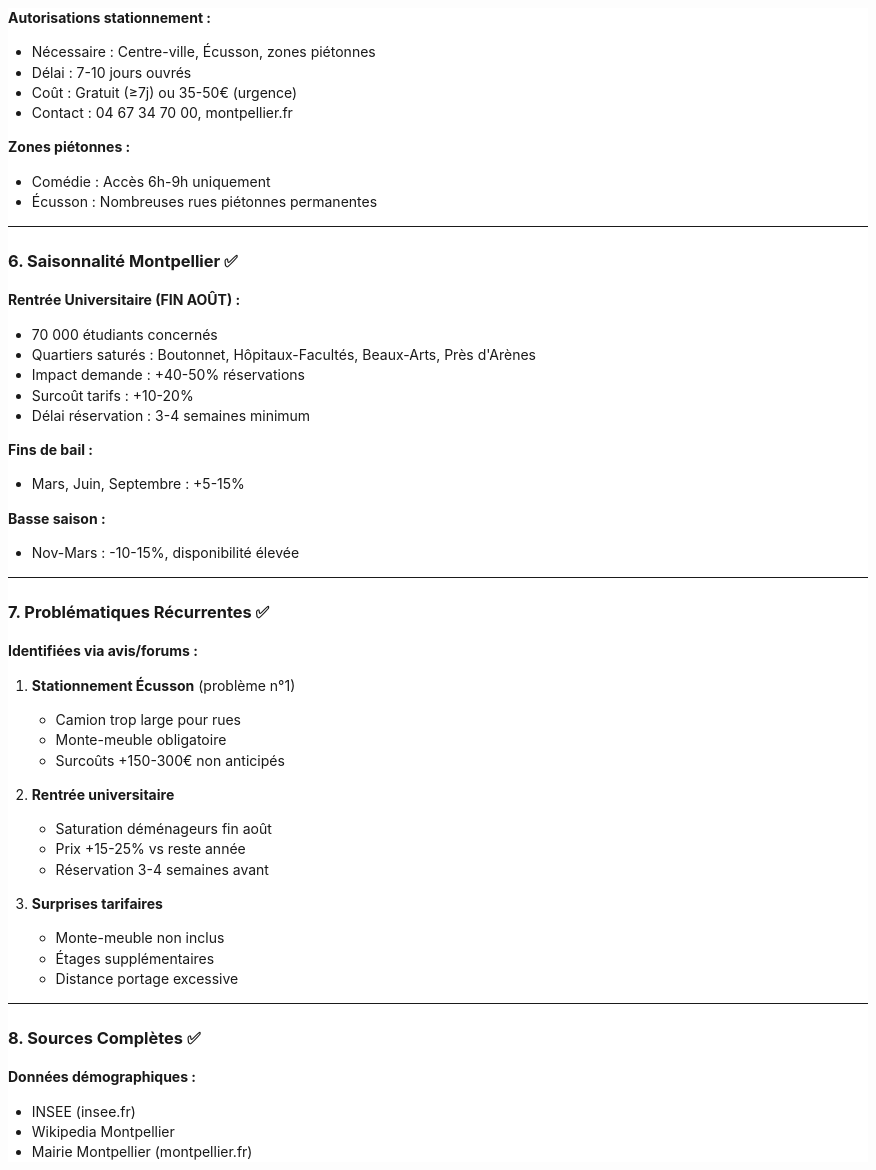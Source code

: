 **Autorisations stationnement :**
- Nécessaire : Centre-ville, Écusson, zones piétonnes
- Délai : 7-10 jours ouvrés
- Coût : Gratuit (≥7j) ou 35-50€ (urgence)
- Contact : 04 67 34 70 00, montpellier.fr

**Zones piétonnes :**
- Comédie : Accès 6h-9h uniquement
- Écusson : Nombreuses rues piétonnes permanentes

---

### 6. Saisonnalité Montpellier ✅

**Rentrée Universitaire (FIN AOÛT) :**
- 70 000 étudiants concernés
- Quartiers saturés : Boutonnet, Hôpitaux-Facultés, Beaux-Arts, Près d'Arènes
- Impact demande : +40-50% réservations
- Surcoût tarifs : +10-20%
- Délai réservation : 3-4 semaines minimum

**Fins de bail :**
- Mars, Juin, Septembre : +5-15%

**Basse saison :**
- Nov-Mars : -10-15%, disponibilité élevée

---

### 7. Problématiques Récurrentes ✅

**Identifiées via avis/forums :**

1. **Stationnement Écusson** (problème n°1)
   - Camion trop large pour rues
   - Monte-meuble obligatoire
   - Surcoûts +150-300€ non anticipés

2. **Rentrée universitaire**
   - Saturation déménageurs fin août
   - Prix +15-25% vs reste année
   - Réservation 3-4 semaines avant

3. **Surprises tarifaires**
   - Monte-meuble non inclus
   - Étages supplémentaires
   - Distance portage excessive

---

### 8. Sources Complètes ✅

**Données démographiques :**
- INSEE (insee.fr)
- Wikipedia Montpellier
- Mairie Montpellier (montpellier.fr)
* * * * * * *
**Work request**
When the string "meuble" appears in a line of the records above, that line is to be copied.

**Task result**
   - Monte-meuble obligatoire
   - Monte-meuble non inclus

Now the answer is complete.